Stored data
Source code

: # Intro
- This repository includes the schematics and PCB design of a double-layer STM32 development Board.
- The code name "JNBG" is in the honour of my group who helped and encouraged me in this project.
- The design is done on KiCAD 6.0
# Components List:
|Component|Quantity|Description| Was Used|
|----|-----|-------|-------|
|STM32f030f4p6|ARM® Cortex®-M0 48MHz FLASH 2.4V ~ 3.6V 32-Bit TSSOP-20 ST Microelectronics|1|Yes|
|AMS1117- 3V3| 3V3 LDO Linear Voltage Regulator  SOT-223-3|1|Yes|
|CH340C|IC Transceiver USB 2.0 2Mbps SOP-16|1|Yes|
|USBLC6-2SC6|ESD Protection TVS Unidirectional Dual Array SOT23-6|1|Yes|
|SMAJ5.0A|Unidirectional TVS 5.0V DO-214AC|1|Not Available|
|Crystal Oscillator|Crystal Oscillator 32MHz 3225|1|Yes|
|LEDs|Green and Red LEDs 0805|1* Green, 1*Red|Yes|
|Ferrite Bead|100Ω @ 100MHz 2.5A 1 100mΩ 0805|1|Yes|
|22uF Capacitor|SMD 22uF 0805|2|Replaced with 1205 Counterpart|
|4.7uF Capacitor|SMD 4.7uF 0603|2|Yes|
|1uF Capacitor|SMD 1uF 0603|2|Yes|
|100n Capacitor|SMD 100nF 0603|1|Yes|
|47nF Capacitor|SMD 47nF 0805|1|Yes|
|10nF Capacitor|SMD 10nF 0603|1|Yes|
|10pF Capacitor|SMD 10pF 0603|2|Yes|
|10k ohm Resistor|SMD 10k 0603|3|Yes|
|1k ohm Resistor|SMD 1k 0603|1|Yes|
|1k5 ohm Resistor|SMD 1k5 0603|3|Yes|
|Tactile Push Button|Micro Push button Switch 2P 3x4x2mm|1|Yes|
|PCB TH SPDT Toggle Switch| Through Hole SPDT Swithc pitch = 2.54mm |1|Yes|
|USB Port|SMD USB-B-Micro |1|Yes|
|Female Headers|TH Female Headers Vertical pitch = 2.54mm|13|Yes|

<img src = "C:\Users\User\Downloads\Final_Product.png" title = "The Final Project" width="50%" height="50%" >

#### [Task goal]
Find each line in the records above that contains "Switch", and copy it.

#### [Task solution]
|Tactile Push Button|Micro Push button Switch 2P 3x4x2mm|1|Yes|
|PCB TH SPDT Toggle Switch| Through Hole SPDT Swithc pitch = 2.54mm |1|Yes|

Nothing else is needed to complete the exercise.